Dataset entries:
"""

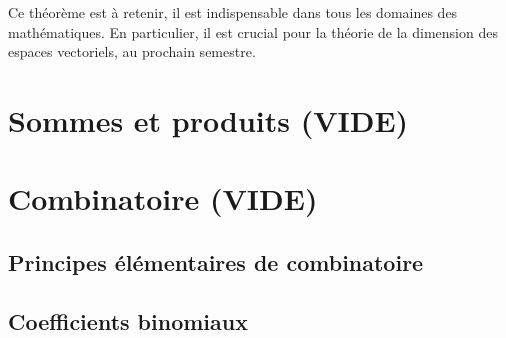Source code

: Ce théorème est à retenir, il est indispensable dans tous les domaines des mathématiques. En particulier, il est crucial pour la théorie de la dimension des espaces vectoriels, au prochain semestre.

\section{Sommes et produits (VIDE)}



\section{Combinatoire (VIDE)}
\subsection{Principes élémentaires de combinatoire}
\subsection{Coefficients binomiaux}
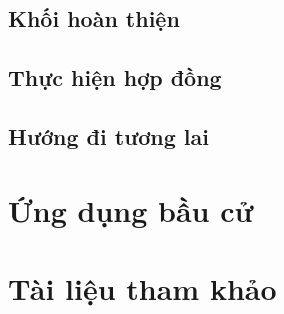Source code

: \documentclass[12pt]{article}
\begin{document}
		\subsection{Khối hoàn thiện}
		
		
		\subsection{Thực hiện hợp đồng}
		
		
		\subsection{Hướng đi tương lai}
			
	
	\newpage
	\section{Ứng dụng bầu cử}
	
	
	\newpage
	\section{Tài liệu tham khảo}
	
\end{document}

"""
"""

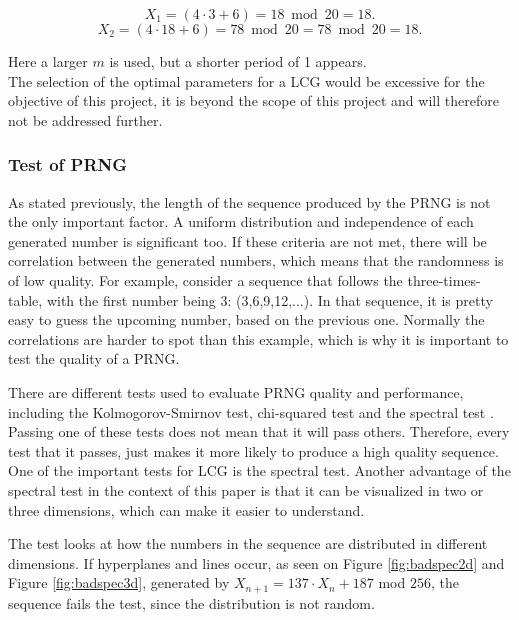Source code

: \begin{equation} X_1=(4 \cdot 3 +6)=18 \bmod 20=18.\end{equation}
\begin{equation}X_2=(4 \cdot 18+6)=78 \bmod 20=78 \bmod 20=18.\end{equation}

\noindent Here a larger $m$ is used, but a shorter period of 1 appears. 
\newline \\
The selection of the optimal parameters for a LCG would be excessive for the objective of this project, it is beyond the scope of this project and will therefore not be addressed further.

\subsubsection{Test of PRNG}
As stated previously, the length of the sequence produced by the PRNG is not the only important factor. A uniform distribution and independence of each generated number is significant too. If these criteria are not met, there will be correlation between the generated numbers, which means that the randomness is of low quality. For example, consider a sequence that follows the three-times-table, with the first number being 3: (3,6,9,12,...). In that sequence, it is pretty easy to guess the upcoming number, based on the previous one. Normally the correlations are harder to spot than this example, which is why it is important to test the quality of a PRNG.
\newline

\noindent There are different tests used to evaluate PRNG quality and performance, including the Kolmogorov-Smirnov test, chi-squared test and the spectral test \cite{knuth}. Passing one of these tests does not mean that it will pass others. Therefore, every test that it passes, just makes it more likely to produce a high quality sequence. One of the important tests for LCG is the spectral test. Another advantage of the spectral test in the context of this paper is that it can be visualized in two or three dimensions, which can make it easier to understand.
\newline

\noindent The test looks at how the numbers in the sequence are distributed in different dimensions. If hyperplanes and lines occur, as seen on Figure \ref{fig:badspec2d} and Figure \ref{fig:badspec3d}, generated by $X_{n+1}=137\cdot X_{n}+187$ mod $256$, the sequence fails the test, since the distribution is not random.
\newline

"""
"""

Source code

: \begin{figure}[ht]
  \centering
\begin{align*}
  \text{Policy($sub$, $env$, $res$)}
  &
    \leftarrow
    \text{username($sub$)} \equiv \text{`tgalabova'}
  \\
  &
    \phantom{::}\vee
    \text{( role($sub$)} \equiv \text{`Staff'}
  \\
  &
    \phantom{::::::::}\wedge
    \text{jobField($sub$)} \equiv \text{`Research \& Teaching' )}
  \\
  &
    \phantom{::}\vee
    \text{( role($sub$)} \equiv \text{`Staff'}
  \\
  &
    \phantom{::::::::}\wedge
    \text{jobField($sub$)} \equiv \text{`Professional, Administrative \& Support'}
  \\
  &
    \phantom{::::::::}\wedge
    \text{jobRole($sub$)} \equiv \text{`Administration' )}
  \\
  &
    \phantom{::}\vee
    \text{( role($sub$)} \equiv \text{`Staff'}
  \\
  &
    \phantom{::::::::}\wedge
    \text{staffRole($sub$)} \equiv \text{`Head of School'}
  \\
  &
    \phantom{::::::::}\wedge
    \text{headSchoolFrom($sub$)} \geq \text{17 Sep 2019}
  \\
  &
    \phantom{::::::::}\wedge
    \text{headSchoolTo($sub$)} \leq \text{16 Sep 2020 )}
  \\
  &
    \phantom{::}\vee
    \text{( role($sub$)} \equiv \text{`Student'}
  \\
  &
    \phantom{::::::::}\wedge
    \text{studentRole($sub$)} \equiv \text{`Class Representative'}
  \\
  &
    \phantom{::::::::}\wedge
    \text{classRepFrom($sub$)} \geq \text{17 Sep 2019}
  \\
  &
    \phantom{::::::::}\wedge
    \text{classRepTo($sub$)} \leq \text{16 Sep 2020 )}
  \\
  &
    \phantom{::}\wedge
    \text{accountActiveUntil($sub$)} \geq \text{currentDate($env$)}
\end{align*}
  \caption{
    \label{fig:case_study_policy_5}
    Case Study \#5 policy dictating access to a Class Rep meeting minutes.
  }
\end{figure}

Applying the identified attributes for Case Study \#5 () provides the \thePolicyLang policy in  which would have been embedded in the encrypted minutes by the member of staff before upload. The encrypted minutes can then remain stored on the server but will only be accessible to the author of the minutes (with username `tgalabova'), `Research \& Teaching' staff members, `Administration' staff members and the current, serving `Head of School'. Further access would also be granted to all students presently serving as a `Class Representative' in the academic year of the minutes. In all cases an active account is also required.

"""

• [Exercise]: Show me every line in the data above that includes "equation".

• [Answer area]:
: \begin{equation} X_1=(4 \cdot 3 +6)=18 \bmod 20=18.\end{equation}
\begin{equation}X_2=(4 \cdot 18+6)=78 \bmod 20=78 \bmod 20=18.\end{equation}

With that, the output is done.